> On Sun, Jul 03, 2016 at 11:07:27AM +0200, Ren?? Ammerlaan wrote:
> > I???ve created a patch for ecdsa support in iked. Also found a bug
> > in handling auth_eap, because that value is never initialised to 0. I
> > also updated the dsa sign functions with the newer EVP_Digest so
> > it???s aligned with the rest of the code, but it???s not required for
> > ecdsa support.
> >
> > The ecdsa signature should contain only plain r and s, so the
> > signature is converted to that format.
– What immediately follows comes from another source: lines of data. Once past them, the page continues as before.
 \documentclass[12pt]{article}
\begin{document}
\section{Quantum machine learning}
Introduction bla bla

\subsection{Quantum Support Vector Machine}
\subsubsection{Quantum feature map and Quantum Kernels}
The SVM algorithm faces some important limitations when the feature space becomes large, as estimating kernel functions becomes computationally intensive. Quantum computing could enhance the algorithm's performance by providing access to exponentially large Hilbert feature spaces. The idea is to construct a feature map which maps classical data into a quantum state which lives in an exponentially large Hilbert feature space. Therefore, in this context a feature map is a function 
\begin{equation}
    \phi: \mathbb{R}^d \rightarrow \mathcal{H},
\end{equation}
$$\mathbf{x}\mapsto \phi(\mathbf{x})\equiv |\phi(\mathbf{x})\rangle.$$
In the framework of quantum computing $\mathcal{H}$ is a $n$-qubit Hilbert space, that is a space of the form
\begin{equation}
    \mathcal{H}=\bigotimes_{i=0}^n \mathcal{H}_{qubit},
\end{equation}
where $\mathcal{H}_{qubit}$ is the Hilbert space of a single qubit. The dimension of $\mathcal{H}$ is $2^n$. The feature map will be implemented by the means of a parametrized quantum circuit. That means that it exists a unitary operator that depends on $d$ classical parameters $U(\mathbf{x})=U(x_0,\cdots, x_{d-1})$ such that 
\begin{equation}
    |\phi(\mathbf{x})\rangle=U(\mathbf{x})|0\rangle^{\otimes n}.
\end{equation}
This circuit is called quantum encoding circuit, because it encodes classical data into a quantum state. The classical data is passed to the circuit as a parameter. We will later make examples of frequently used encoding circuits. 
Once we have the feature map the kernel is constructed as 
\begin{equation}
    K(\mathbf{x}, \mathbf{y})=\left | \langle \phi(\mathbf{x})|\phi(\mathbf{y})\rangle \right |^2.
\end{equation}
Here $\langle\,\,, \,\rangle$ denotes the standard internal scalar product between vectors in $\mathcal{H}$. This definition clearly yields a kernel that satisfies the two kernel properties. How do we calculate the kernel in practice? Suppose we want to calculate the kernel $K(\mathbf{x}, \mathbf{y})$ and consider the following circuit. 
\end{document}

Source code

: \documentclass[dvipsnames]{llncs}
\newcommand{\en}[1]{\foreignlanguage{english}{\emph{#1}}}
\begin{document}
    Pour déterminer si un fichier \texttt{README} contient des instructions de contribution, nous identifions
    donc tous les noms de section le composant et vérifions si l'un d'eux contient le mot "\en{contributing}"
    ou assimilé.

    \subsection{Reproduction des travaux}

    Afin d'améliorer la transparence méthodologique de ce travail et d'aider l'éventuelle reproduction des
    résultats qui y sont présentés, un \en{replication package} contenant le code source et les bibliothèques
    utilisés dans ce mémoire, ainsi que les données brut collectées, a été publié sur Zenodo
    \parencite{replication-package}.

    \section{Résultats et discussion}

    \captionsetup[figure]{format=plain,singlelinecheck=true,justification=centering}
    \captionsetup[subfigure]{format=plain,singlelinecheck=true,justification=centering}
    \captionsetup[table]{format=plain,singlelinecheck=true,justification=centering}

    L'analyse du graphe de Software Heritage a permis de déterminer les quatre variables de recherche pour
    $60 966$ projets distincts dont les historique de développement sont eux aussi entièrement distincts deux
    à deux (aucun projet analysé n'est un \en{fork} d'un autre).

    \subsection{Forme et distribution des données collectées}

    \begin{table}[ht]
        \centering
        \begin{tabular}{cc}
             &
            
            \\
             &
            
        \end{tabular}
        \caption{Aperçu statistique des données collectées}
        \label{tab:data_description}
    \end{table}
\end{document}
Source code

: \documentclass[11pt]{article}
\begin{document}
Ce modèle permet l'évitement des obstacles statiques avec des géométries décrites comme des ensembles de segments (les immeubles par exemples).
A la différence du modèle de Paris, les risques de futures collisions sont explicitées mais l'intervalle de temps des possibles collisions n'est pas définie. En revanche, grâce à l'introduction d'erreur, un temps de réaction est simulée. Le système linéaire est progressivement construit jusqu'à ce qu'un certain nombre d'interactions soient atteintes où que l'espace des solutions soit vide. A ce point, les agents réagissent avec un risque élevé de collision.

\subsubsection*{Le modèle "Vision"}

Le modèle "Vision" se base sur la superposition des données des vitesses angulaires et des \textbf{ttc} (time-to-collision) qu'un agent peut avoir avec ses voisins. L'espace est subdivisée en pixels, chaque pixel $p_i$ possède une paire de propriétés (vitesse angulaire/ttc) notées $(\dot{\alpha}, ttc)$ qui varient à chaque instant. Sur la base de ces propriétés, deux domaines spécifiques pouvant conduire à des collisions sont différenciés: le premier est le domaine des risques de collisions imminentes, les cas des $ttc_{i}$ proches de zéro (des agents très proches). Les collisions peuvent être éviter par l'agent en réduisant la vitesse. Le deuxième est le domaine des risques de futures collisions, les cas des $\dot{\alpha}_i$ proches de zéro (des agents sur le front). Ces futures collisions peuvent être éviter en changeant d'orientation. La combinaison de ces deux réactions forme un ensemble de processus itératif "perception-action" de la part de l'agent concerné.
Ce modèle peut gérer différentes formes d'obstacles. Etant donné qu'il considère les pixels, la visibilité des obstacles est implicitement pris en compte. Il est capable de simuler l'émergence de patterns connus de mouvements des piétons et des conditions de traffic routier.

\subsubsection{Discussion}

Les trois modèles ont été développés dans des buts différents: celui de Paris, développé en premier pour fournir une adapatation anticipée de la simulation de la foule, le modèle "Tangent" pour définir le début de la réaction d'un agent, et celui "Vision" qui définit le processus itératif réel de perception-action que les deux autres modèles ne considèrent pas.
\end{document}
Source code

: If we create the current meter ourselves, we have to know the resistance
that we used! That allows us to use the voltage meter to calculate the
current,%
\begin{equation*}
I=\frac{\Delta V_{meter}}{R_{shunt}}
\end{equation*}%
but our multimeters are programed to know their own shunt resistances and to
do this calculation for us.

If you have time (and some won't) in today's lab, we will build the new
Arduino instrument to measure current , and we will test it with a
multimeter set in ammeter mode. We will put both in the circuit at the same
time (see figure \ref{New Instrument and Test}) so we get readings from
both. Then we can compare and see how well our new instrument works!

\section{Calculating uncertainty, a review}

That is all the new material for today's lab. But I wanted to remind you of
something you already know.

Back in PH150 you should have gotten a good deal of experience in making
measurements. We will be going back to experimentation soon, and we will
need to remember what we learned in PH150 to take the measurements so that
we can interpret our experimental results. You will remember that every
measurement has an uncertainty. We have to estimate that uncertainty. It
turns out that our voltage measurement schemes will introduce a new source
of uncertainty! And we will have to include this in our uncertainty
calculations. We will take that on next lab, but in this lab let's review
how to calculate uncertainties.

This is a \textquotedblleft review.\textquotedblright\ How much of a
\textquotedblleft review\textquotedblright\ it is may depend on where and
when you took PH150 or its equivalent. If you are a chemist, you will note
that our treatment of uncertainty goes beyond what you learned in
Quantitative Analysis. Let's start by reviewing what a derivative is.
I???ve tested compatibility
> > with OSX and IOS and both seem to be working fine.
> >
>
The first auth_eap diff has been committed.
I'm re-sending your remaining diff with minor changes:
- style, wrap long lines, tabs instead of spaces
- sort man page entry
There are open questions:
- why aren't the p2d_ecdsa_sig() and d2p_ecdsa_sig in ikev2_msg.c in crypto.c?
- why not using the new flexible ike signature type?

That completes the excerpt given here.